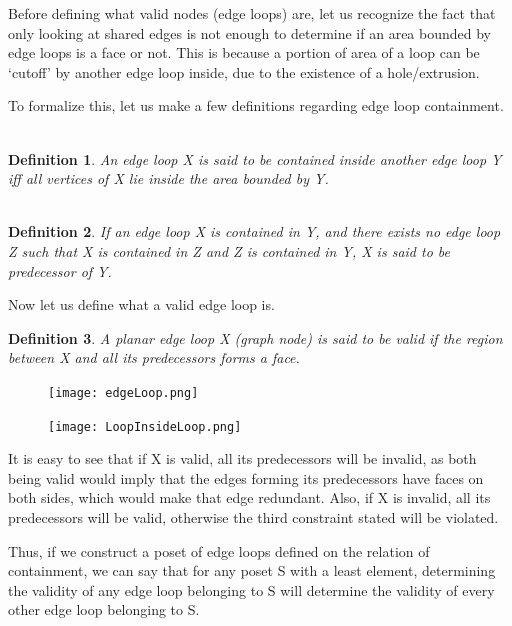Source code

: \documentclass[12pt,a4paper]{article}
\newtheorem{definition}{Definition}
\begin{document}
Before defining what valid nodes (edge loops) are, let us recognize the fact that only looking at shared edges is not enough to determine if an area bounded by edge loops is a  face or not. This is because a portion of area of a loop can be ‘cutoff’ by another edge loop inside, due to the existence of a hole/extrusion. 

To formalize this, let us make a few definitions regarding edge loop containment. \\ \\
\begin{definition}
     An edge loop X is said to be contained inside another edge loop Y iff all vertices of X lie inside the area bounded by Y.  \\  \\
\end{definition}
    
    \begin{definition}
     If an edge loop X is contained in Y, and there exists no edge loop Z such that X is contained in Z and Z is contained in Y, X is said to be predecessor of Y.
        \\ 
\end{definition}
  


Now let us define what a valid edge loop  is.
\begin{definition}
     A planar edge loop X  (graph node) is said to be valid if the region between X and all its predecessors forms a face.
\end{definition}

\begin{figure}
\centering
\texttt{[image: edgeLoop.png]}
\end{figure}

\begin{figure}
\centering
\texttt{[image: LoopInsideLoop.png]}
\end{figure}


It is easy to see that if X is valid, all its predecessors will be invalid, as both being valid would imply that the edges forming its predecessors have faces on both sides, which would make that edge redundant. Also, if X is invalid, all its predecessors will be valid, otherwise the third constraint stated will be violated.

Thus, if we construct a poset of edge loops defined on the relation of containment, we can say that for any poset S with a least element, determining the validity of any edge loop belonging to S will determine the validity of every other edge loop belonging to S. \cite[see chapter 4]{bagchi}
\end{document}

····················

| To do |
Where the string "image" appears in a line of the entries above, return that line.

| Result for this exercise |
\texttt{[image: edgeLoop.png]}
\texttt{[image: LoopInsideLoop.png]}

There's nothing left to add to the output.